Among these records, which lines include "blob"? Copy them out.
── MATERIAL FOR THIS TASK
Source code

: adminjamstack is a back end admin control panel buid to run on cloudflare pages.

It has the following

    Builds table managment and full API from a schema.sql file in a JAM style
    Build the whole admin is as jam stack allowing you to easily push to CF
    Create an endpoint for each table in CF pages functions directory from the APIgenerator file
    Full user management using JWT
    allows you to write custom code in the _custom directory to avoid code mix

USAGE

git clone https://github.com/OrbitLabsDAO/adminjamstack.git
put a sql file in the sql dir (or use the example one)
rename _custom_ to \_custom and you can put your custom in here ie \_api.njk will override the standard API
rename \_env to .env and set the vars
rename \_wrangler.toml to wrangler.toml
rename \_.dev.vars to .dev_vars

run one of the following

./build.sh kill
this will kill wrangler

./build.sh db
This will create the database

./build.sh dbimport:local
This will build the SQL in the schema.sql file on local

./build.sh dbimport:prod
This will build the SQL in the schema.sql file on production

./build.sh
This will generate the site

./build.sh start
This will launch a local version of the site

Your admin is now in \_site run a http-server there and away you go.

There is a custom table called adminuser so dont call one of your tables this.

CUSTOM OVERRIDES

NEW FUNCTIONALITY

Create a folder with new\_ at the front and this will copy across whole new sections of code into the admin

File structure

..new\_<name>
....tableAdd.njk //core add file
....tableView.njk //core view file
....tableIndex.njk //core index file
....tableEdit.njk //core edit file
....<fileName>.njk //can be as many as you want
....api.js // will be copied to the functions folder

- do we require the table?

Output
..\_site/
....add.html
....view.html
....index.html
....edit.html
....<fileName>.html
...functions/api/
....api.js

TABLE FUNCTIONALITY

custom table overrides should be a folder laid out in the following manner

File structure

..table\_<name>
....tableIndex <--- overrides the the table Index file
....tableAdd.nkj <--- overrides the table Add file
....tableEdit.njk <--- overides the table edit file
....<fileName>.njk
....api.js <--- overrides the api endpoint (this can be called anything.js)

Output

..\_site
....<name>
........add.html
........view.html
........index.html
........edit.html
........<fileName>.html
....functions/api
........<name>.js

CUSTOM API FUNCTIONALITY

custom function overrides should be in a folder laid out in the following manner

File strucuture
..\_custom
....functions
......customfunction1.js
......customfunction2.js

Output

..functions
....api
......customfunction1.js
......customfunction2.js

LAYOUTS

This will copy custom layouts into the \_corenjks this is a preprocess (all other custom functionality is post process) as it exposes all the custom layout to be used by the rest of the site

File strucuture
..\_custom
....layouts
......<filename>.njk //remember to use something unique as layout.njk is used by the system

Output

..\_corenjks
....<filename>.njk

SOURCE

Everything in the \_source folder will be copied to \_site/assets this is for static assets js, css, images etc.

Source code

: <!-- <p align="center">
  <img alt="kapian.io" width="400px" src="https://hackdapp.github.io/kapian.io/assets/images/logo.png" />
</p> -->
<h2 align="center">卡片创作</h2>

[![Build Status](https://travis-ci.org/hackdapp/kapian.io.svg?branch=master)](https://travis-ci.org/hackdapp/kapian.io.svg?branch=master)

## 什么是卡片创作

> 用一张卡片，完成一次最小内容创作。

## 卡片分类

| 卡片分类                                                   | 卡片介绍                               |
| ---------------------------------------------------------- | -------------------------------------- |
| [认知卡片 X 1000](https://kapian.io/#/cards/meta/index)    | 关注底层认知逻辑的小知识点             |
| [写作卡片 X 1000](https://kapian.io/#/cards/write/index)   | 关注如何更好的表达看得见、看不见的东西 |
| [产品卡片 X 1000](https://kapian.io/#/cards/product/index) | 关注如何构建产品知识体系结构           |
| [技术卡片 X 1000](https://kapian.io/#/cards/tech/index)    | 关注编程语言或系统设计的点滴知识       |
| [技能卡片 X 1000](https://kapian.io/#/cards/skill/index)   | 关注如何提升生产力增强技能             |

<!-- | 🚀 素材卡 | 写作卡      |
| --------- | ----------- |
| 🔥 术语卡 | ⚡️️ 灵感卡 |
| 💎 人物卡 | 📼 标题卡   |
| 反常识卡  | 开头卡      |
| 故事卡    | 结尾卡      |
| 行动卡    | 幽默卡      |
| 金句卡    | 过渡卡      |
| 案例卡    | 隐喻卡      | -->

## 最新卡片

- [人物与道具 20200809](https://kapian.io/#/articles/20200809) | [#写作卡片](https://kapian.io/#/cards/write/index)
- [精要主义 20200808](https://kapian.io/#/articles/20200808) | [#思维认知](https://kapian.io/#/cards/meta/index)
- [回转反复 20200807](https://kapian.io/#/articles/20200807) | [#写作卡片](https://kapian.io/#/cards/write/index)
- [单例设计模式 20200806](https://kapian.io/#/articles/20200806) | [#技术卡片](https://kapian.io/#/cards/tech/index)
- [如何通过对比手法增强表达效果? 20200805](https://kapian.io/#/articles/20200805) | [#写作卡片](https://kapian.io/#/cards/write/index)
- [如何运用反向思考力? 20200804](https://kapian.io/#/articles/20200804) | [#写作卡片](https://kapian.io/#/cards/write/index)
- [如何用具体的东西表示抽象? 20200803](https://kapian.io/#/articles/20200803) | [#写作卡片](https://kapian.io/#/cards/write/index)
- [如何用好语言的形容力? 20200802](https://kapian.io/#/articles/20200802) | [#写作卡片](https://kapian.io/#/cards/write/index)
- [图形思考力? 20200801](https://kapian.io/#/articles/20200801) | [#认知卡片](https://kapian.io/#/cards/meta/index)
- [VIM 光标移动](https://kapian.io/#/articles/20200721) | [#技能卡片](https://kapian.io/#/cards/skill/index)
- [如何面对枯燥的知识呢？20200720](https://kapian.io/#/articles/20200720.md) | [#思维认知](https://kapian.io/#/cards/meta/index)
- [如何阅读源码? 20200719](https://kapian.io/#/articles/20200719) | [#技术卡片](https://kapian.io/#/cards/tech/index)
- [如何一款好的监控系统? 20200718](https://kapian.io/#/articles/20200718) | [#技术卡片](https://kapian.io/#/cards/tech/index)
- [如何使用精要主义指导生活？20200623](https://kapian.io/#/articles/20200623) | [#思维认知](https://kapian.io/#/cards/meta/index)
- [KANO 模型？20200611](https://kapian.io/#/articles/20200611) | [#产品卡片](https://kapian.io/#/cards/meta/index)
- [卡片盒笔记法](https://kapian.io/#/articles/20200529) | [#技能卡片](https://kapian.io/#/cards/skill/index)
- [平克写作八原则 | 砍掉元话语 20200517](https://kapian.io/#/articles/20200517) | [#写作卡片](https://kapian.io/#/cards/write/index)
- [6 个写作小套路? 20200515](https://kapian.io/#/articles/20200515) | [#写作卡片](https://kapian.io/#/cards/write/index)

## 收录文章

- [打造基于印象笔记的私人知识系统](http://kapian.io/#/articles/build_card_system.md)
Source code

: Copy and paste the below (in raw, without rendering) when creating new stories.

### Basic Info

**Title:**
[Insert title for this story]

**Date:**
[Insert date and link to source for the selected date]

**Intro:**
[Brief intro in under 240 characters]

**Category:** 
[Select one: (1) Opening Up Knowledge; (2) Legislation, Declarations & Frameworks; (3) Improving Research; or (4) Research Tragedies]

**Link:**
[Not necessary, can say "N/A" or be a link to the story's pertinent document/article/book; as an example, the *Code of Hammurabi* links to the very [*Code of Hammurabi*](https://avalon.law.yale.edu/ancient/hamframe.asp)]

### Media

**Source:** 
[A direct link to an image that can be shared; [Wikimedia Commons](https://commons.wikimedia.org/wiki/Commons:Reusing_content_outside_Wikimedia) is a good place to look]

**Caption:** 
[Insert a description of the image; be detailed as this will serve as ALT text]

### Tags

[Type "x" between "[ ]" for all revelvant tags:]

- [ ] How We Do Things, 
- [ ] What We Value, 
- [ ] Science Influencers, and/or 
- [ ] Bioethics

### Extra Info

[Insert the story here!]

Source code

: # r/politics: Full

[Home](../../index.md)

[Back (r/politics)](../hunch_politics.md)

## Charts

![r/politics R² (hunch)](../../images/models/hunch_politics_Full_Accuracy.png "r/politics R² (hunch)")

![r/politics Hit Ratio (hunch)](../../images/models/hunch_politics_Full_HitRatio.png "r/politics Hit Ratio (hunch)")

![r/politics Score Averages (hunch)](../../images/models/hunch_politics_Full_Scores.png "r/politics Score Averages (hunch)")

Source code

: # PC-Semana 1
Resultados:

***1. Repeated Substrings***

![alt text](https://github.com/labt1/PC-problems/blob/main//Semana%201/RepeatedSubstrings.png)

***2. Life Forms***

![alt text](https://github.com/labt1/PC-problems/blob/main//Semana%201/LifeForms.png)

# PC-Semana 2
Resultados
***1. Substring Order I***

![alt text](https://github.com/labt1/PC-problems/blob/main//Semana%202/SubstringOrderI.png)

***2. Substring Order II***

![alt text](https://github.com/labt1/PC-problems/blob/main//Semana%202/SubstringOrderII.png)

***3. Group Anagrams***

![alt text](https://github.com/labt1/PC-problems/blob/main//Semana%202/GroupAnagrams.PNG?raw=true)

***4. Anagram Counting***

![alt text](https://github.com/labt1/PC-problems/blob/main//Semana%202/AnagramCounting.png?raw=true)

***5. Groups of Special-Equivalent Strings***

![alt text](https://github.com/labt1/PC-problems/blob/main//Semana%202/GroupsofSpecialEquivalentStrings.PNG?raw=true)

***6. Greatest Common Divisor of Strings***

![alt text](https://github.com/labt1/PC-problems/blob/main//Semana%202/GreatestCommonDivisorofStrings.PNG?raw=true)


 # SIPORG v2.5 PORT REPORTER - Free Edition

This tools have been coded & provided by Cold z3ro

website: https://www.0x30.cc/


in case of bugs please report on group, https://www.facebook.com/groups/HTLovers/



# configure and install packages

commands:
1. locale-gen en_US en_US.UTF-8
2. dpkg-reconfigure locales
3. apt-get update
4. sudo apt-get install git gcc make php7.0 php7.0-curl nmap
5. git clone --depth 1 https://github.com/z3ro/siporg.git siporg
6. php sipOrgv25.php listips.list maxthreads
────
* **ANSWER FOR THIS EXERCISE**:
![alt text](https://github.com/labt1/PC-problems/blob/main//Semana%201/RepeatedSubstrings.png)
![alt text](https://github.com/labt1/PC-problems/blob/main//Semana%201/LifeForms.png)
![alt text](https://github.com/labt1/PC-problems/blob/main//Semana%202/SubstringOrderI.png)
![alt text](https://github.com/labt1/PC-problems/blob/main//Semana%202/SubstringOrderII.png)
![alt text](https://github.com/labt1/PC-problems/blob/main//Semana%202/GroupAnagrams.PNG?raw=true)
![alt text](https://github.com/labt1/PC-problems/blob/main//Semana%202/AnagramCounting.png?raw=true)
![alt text](https://github.com/labt1/PC-problems/blob/main//Semana%202/GroupsofSpecialEquivalentStrings.PNG?raw=true)
![alt text](https://github.com/labt1/PC-problems/blob/main//Semana%202/GreatestCommonDivisorofStrings.PNG?raw=true)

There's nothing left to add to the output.